Existem dois tipos de marketing: o de relacionamento e o de transação. Transação é típico das áreas de commodities e de oportunidades, algo padrão, produzido em escala e que se caracteriza por campanhas, normalmente centradas no preço dos produtos ou alguma oferta especial e promocional, do tipo: compre duas e leve três. O que interessa é vender, ganhar e esquecer. Isso, na maioria das vezes, é proibido pelo código. Relacionamento, ao contrário, é algo pessoal, no qual nos aproximamos do cliente e tentamos entendê-lo e encantá-lo com nosso atendimento preciso, de qualidade, agradável, respeitável, ético e profissional e que além disso se prolonga no tempo visando um relacionamento que se repete, de forma diferenciada, segundo a circunstância de cada necessidade do cliente.

Isso faz parte de um marketing pessoal que têm por requerimento essencial a produtividade, a ética, o respeito e a educação. Quando um advogado se veste bem, ele está sinalizando ao cliente e ao juiz o respeito que têm para com eles. Quando por outro lado, atende ao telefone de forma civilizada e simpática e tem todas as informações disponíveis para oferecer ao cliente, com a requerida rapidez e segurança, está adotando o que os profissionais de marketing chamam de CRM – Costummer Relationship Management.

Ao conhecer todas as características do cliente, do seu caso e de suas necessidades, seus requerimentos e suas queixas, o advogado está fazendo CRM e pode ser auxiliado por modernas tecnologias da informação. Para se entender CRM basta uma comparação com a famosa anamnésia utilizada pelos médicos para analisar o histórico do seu paciente, que além do método pode incorporar ferramentas tecnológicas.

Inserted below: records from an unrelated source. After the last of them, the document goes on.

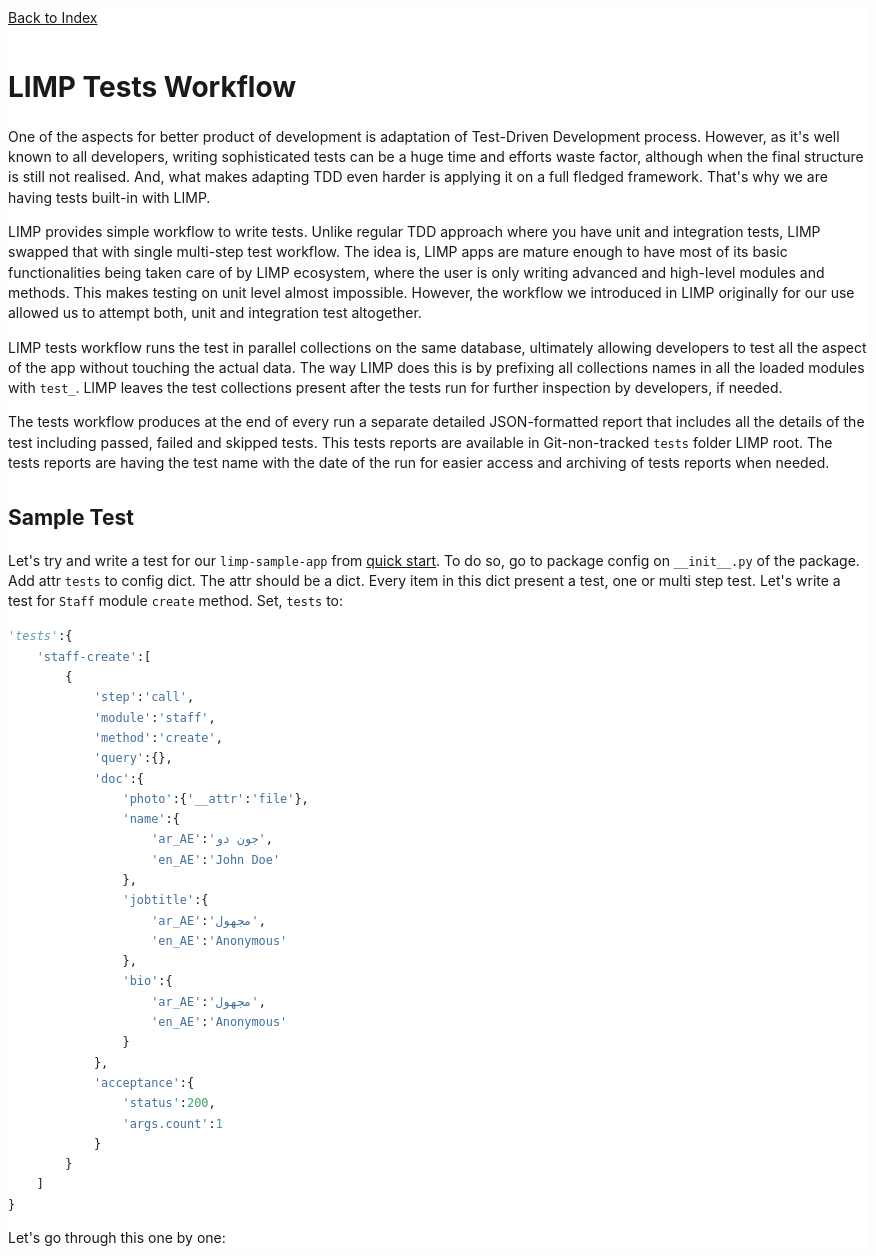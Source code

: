 [Back to Index](/README.md)

# LIMP Tests Workflow
One of the aspects for better product of development is adaptation of Test-Driven Development process. However, as it's well known to all developers, writing sophisticated tests can be a huge time and efforts waste factor, although when the final structure is still not realised. And, what makes adapting TDD even harder is applying it on a full fledged framework. That's why we are having tests built-in with LIMP.

LIMP provides simple workflow to write tests. Unlike regular TDD approach where you have unit and integration tests, LIMP swapped that with single multi-step test workflow. The idea is, LIMP apps are mature enough to have most of its basic functionalities being taken care of by LIMP ecosystem, where the user is only writing advanced and high-level modules and methods. This makes testing on unit level almost impossible. However, the workflow we introduced in LIMP originally for our use allowed us to attempt both, unit and integration test altogether.

LIMP tests workflow runs the test in parallel collections on the same database, ultimately allowing developers to test all the aspect of the app without touching the actual data. The way LIMP does this is by prefixing all collections names in all the loaded modules with `test_`. LIMP leaves the test collections present after the tests run for further inspection by developers, if needed.

The tests workflow produces at the end of every run a separate detailed JSON-formatted report that includes all the details of the test including passed, failed and skipped tests. This tests reports are available in Git-non-tracked `tests` folder LIMP root. The tests reports are having the test name with the date of the run for easier access and archiving of tests reports when needed.

## Sample Test
Let's try and write a test for our `limp-sample-app` from [quick start](/docs/quick-start.md). To do so, go to package config on `__init__.py` of the package. Add attr `tests` to config dict. The attr should be a dict. Every item in this dict present a test, one or multi step test. Let's write a test for `Staff` module `create` method. Set, `tests` to:
```python
'tests':{
	'staff-create':[
		{
			'step':'call',
			'module':'staff',
			'method':'create',
			'query':{},
			'doc':{
				'photo':{'__attr':'file'},
				'name':{
					'ar_AE':'جون دو',
					'en_AE':'John Doe'
				},
				'jobtitle':{
					'ar_AE':'مجهول',
					'en_AE':'Anonymous'
				},
				'bio':{
					'ar_AE':'مجهول',
					'en_AE':'Anonymous'
				}
			},
			'acceptance':{
				'status':200,
				'args.count':1
			}
		}
	]
}
```
Let's go through this one by one:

Começamos pelo fim: o atendimento ao cliente. Mas o marketing oferece muito mais do que isso, mesmo para advogados. Voltando aos 4 ou 6 Ps que compõe uma estratégia mercadológica, vamos observar o seguinte: O primeiro P é referente ao produto. Devemos descobrir quem são os clientes e quais são suas necessidades, desenhando uma solução para cada um deles. Isso é o que se chama marketing estratégico. Essa é a principal arma do advogado que por meio de um bom curso de direito alcança o conhecimento mais profundo não só sobre as necessidades do cidadão, mas de todo o processo para que elas sejam atendidas.

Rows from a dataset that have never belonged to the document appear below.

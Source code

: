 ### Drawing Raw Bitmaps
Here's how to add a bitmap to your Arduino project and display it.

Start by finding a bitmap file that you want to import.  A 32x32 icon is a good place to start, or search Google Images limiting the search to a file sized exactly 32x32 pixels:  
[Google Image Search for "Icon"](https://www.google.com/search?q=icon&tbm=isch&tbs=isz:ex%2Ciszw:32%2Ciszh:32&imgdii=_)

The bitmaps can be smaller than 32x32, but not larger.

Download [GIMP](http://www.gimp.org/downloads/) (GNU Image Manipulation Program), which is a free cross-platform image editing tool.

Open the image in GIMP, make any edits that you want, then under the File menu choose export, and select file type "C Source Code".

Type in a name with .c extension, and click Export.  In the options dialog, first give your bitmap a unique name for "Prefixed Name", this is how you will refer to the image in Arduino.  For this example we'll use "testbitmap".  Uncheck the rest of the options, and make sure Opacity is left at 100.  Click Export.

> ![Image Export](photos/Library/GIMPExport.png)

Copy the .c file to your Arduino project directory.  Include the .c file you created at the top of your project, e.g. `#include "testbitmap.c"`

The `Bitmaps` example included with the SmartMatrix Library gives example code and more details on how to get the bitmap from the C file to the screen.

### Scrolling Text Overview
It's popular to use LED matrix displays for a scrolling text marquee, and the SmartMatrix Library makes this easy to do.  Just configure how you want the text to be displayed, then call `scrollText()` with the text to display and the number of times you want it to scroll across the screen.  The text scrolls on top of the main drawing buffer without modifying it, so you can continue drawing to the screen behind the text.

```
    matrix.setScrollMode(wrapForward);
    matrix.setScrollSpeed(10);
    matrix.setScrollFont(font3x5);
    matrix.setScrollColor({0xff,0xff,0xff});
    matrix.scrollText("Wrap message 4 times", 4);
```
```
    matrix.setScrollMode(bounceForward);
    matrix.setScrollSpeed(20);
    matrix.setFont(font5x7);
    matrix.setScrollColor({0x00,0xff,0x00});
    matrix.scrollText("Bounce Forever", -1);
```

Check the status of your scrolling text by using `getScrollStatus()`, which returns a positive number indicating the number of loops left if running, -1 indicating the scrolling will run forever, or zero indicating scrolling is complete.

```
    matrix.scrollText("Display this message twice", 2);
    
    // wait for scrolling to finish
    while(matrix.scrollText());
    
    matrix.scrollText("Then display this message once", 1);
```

Caso ele consiga essa boa formação será certificado por meio dos exames da OAB. Tal desenvolvimento não se encerra na escola, ou após o exame de certificação, mas continua por toda a vida, seja aprimorando suas qualidades pela experiência, atualizando seus conhecimentos sobre a lei, utilizando tecnologias que garantam não apenas o conhecimento e acesso à legislação, à jurisprudência e a monitoria dos processos, mas também do perfil dos clientes, suas necessidades e a evolução delas. É quando, a essa altura, percebemos o quanto o Marketing, entendido em sua real amplitude e correta interpretação, pode ajudar o advogado em sua profissão e em seu sucesso, sem fazer um pingo de promoção e publicidade, na sua forma tradicional, mas na sua forma pessoal que orienta e reforça o conceito que se tem sobre um advogado.

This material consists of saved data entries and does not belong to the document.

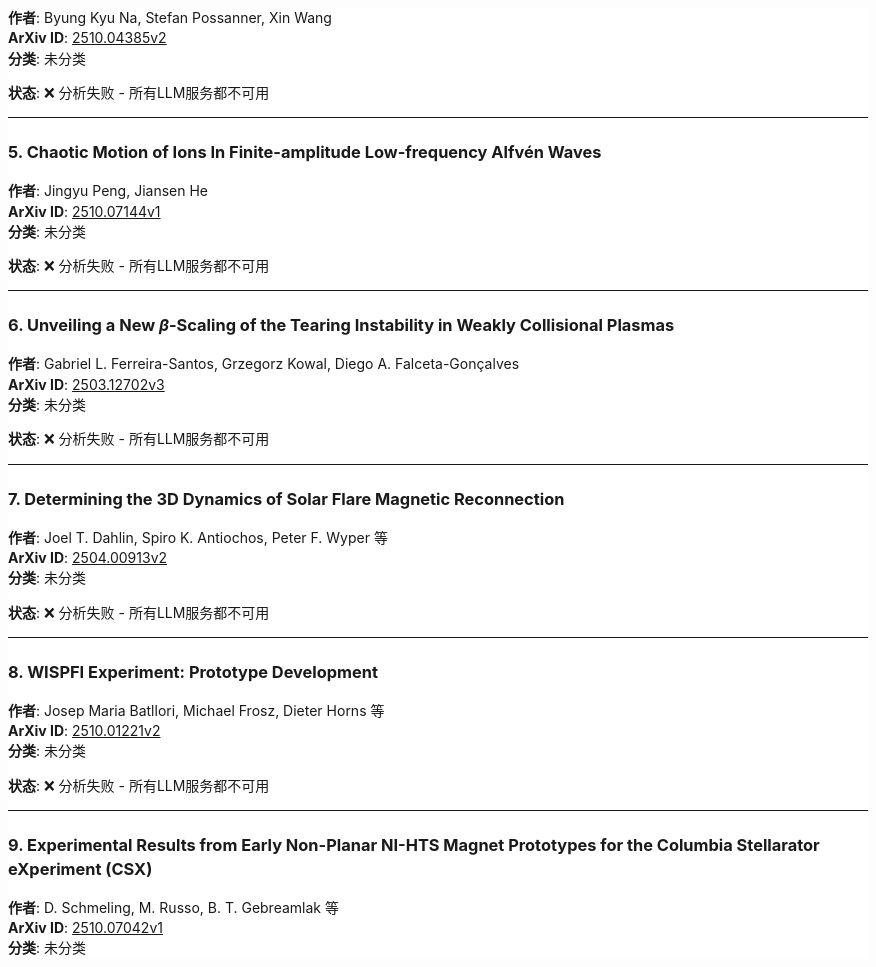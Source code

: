 **作者**: Byung Kyu Na, Stefan Possanner, Xin Wang  
**ArXiv ID**: [2510.04385v2](https://arxiv.org/abs/2510.04385v2)  
**分类**: 未分类  

**状态**: ❌ 分析失败 - 所有LLM服务都不可用

---

### 5. Chaotic Motion of Ions In Finite-amplitude Low-frequency Alfvén Waves

**作者**: Jingyu Peng, Jiansen He  
**ArXiv ID**: [2510.07144v1](https://arxiv.org/abs/2510.07144v1)  
**分类**: 未分类  

**状态**: ❌ 分析失败 - 所有LLM服务都不可用

---

### 6. Unveiling a New $β$-Scaling of the Tearing Instability in Weakly   Collisional Plasmas

**作者**: Gabriel L. Ferreira-Santos, Grzegorz Kowal, Diego A. Falceta-Gonçalves  
**ArXiv ID**: [2503.12702v3](https://arxiv.org/abs/2503.12702v3)  
**分类**: 未分类  

**状态**: ❌ 分析失败 - 所有LLM服务都不可用

---

### 7. Determining the 3D Dynamics of Solar Flare Magnetic Reconnection

**作者**: Joel T. Dahlin, Spiro K. Antiochos, Peter F. Wyper 等  
**ArXiv ID**: [2504.00913v2](https://arxiv.org/abs/2504.00913v2)  
**分类**: 未分类  

**状态**: ❌ 分析失败 - 所有LLM服务都不可用

---

### 8. WISPFI Experiment: Prototype Development

**作者**: Josep Maria Batllori, Michael Frosz, Dieter Horns 等  
**ArXiv ID**: [2510.01221v2](https://arxiv.org/abs/2510.01221v2)  
**分类**: 未分类  

**状态**: ❌ 分析失败 - 所有LLM服务都不可用

---

### 9. Experimental Results from Early Non-Planar NI-HTS Magnet Prototypes for   the Columbia Stellarator eXperiment (CSX)

**作者**: D. Schmeling, M. Russo, B. T. Gebreamlak 等  
**ArXiv ID**: [2510.07042v1](https://arxiv.org/abs/2510.07042v1)  
**分类**: 未分类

Seria mais fácil fazer publicidade? Claro que sim, porém é mais ético e produtivo em longo prazo, construir uma imagem por meio do lento desenvolvimento das relações com a clientela. [...]

O que se desdobra deste pensamento é que um marketing moderado, seguindo linhas tradicionais da boa administração e gerenciamento, é até aceitável.